Given entries -
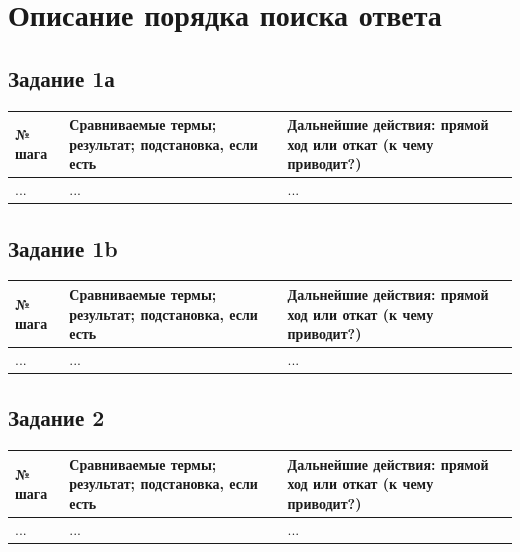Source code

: \documentclass[12pt]{report}
\begin{document}
\section*{Описание порядка поиска ответа}

\subsection*{Задание 1а}

\begin{table}[H]
	\begin{center}
		\begin{tabular}{|p{1 cm}|p{9 cm}|p{9 cm}|}
			\hline
			№ шага & Сравниваемые термы; результат; подстановка, если есть & Дальнейшие действия: прямой ход или откат (к чему приводит?) \\
			\hline 
			... & ... & ... \\
			\hline
		\end{tabular}
	\end{center}
\end{table} 

\subsection*{Задание 1b}

\begin{table}[H]
	\begin{center}
		\begin{tabular}{|p{1 cm}|p{9 cm}|p{9 cm}|}
			\hline
			№ шага & Сравниваемые термы; результат; подстановка, если есть & Дальнейшие действия: прямой ход или откат (к чему приводит?) \\
			\hline 
			... & ... & ... \\
			\hline
		\end{tabular}
	\end{center}
\end{table} 

\subsection*{Задание 2}

\begin{table}[H]
	\begin{center}
		\begin{tabular}{|p{1 cm}|p{9 cm}|p{9 cm}|}
			\hline
			№ шага & Сравниваемые термы; результат; подстановка, если есть & Дальнейшие действия: прямой ход или откат (к чему приводит?) \\
			\hline 
			... & ... & ... \\
			\hline
		\end{tabular}
	\end{center}
\end{table} 
\end{document}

What is being asked - Only the lines that contain the string "subsection" are to be copied from the records.

Result for this task -
\subsection*{Задание 1а}
\subsection*{Задание 1b}
\subsection*{Задание 2}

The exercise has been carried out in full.